Segment Start: EXERCISE DATA

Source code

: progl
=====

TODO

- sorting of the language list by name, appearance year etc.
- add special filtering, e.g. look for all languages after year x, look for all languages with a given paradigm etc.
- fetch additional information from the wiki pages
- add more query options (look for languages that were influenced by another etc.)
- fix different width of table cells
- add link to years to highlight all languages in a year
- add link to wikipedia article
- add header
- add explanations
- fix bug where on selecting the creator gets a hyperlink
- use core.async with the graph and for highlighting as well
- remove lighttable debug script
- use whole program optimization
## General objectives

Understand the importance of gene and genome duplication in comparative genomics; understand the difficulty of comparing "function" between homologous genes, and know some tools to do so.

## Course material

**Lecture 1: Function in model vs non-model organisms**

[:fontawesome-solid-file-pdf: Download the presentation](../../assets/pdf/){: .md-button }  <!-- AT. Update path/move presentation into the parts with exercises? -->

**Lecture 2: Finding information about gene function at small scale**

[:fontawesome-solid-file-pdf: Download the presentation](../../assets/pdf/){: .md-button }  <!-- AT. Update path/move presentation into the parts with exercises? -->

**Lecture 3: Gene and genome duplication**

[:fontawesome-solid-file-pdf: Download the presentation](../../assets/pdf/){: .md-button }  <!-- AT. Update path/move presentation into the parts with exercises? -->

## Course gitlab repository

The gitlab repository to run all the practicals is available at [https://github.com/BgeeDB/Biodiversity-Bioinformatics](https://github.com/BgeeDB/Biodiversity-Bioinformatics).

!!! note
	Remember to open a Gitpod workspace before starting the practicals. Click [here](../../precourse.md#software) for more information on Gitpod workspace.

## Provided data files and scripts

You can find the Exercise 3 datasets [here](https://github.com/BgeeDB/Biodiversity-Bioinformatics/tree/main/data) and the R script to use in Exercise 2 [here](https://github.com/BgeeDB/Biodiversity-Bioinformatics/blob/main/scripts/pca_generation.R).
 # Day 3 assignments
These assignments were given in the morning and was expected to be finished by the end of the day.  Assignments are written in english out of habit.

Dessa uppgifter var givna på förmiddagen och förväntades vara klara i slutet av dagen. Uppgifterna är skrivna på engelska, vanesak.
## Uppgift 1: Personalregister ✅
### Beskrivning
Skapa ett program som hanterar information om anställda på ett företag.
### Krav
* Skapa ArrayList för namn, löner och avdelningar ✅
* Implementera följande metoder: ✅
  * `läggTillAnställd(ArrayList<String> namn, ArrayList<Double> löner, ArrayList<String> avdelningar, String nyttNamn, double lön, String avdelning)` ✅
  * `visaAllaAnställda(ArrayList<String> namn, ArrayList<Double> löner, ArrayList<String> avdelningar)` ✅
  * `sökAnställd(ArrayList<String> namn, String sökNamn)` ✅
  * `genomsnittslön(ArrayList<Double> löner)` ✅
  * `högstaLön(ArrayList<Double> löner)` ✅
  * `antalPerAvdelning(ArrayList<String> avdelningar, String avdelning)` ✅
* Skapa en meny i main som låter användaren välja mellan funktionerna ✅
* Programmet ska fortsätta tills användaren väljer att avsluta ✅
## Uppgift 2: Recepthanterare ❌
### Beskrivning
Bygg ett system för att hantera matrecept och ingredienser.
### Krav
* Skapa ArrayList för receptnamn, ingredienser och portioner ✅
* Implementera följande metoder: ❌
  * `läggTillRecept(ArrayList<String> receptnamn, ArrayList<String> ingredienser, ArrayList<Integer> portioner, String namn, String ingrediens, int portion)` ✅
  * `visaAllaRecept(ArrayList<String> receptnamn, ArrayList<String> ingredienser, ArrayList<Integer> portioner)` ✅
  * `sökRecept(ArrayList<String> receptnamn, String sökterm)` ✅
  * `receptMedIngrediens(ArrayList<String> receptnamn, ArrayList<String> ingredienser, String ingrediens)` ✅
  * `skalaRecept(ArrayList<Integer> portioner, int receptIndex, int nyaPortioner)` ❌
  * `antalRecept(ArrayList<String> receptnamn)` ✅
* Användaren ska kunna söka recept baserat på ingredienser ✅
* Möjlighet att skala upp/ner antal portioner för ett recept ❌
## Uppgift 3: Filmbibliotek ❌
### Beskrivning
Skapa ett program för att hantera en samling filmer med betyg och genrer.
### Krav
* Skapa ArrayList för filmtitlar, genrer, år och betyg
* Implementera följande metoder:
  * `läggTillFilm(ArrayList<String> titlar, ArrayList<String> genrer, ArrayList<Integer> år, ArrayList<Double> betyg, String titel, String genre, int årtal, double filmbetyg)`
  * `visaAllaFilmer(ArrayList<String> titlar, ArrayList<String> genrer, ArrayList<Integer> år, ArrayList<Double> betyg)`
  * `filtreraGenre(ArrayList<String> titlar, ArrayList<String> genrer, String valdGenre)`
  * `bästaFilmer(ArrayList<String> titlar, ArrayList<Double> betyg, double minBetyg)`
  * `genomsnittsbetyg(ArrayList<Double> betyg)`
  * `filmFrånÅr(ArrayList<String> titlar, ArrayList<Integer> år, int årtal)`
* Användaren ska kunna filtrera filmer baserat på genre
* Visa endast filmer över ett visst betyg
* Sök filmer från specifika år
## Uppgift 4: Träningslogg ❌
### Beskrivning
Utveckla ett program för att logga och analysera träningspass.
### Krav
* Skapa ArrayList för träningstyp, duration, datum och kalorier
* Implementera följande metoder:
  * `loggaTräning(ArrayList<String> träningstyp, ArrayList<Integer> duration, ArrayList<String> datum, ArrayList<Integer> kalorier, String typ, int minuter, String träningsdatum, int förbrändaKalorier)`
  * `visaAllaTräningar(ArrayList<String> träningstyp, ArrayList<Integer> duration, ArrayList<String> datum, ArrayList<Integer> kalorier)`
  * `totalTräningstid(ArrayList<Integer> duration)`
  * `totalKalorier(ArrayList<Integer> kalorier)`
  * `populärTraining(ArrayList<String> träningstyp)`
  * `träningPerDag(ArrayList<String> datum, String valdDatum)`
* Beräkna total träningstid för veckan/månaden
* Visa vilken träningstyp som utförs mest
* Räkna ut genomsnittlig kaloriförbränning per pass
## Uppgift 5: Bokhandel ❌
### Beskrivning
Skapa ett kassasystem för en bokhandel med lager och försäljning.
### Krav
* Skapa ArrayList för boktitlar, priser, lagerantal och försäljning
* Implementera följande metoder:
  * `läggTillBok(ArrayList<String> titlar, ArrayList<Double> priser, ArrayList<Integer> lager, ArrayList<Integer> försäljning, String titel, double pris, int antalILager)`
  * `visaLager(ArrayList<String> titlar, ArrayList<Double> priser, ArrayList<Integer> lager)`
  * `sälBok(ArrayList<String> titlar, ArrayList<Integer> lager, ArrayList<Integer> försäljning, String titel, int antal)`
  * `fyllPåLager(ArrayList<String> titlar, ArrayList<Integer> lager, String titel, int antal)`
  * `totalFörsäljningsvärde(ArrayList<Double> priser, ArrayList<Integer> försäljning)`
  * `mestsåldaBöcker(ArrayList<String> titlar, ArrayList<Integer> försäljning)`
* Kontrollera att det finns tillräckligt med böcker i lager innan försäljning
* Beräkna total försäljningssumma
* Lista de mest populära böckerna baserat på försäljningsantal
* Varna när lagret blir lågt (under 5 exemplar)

Segment End: EXERCISE DATA
Segment Start: EXERCISE DATA

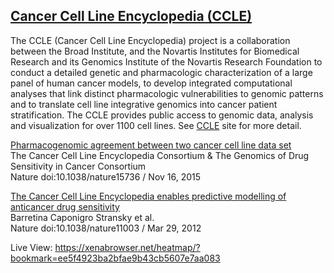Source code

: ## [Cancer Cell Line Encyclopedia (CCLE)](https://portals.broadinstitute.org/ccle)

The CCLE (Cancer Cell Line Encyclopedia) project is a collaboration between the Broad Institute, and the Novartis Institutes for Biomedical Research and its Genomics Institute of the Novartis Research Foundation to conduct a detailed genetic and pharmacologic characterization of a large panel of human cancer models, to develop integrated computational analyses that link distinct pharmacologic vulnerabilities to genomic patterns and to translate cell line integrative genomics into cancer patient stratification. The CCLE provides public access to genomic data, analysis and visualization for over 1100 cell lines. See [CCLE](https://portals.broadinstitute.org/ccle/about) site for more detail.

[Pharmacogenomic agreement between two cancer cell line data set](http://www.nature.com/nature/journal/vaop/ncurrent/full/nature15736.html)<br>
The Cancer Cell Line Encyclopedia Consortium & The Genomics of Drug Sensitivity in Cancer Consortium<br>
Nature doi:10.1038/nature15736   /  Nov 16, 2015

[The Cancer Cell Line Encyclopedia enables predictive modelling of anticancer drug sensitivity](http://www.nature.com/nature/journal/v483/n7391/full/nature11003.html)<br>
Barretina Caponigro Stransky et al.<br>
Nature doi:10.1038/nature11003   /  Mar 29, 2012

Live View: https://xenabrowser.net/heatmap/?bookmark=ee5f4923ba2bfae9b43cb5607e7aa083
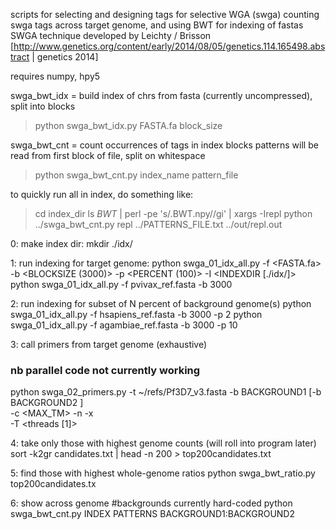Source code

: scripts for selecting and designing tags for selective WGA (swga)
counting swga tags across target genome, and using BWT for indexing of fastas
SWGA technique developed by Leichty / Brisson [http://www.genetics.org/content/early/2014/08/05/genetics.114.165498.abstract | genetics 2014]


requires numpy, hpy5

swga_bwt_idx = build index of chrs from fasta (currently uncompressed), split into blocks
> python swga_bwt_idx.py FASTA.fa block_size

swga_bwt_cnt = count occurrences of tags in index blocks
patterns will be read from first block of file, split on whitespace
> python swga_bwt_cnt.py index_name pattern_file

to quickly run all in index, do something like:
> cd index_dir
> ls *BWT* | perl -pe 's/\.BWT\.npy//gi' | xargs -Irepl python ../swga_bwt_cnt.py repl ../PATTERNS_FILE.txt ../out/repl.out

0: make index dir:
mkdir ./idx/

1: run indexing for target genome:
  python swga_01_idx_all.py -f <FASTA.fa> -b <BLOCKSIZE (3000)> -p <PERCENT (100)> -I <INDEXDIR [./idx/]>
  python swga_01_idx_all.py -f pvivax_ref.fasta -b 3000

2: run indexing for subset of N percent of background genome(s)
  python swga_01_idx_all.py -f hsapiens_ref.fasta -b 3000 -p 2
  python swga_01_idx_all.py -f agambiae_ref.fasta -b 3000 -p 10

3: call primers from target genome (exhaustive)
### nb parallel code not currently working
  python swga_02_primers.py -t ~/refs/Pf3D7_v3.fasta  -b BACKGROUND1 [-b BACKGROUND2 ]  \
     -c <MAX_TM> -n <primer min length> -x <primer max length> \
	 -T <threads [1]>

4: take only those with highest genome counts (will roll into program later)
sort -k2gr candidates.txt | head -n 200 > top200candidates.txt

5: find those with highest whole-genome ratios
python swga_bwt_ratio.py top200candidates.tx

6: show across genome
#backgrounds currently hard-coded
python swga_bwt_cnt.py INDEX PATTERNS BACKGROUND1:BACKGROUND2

Segment End: EXERCISE DATA
Segment Start: EXERCISE DATA

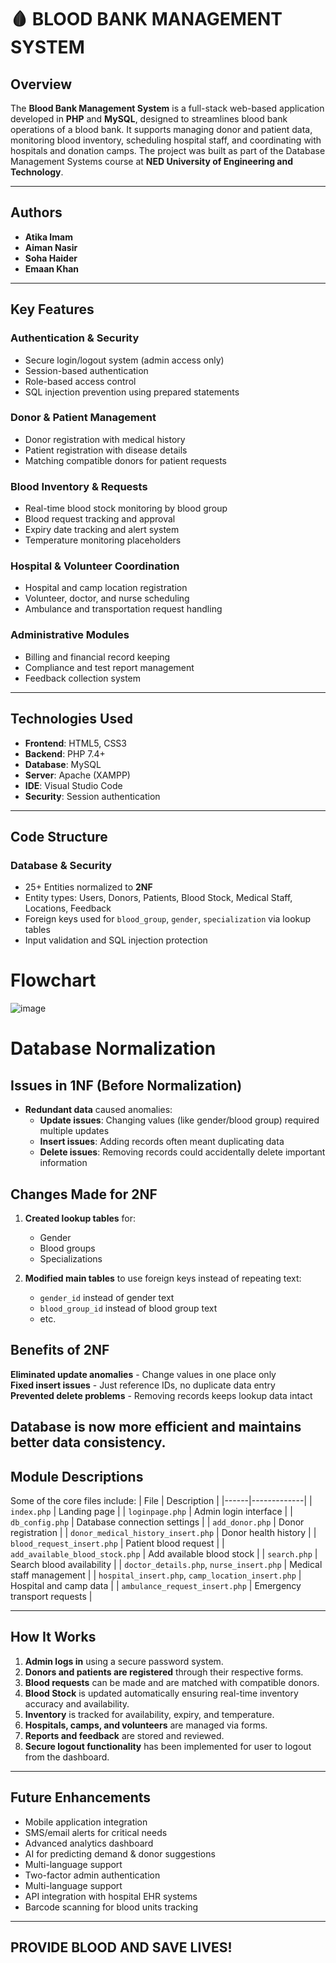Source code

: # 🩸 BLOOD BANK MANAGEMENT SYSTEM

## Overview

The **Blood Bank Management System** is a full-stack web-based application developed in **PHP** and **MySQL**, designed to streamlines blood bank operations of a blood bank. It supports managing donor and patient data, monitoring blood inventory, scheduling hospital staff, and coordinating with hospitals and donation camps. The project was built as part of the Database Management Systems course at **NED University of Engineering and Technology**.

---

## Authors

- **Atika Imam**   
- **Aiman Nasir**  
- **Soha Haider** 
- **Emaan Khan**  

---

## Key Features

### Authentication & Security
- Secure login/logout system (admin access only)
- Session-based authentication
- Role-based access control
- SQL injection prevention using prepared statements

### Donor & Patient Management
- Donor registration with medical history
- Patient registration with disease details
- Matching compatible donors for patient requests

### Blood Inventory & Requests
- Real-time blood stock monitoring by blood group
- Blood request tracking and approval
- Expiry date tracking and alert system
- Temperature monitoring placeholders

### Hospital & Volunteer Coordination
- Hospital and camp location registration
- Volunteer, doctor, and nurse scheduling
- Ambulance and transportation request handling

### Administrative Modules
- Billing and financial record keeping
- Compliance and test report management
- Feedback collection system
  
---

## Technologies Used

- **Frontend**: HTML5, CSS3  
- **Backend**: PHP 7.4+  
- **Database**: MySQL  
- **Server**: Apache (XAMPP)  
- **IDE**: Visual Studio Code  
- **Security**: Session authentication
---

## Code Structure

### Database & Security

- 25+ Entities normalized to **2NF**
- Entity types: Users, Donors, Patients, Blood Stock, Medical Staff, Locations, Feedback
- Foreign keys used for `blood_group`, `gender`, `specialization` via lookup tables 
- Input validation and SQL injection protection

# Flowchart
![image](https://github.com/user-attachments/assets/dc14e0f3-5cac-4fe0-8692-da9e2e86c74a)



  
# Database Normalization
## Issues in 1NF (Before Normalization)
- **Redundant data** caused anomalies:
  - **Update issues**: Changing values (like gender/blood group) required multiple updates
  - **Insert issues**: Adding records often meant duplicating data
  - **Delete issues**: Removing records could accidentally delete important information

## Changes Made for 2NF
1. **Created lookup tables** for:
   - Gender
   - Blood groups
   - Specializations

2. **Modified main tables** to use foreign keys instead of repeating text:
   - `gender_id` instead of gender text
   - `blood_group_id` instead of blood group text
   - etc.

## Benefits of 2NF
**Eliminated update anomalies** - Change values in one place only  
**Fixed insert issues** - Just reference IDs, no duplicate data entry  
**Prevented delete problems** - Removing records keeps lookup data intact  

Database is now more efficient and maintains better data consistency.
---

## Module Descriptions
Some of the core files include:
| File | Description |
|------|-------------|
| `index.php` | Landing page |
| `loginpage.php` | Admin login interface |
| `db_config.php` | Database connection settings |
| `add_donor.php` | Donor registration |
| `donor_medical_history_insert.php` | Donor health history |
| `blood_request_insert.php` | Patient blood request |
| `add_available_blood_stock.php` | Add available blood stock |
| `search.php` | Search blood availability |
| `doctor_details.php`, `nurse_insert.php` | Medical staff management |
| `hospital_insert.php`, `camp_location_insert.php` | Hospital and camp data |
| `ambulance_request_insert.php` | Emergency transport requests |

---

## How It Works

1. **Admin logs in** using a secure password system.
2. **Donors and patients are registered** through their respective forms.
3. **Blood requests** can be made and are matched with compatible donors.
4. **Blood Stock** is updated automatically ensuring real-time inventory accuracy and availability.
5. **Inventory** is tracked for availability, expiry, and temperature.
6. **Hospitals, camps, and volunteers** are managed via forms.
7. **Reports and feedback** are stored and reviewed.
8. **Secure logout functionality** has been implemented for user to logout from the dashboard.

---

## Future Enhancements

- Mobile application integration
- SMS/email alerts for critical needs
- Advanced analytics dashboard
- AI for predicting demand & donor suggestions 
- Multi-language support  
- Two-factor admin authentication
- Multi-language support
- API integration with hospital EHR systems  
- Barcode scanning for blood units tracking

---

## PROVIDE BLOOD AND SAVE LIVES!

Segment End: EXERCISE DATA

Go through the listing above and report how many of its lines contain the word "time", with only the number as output.

2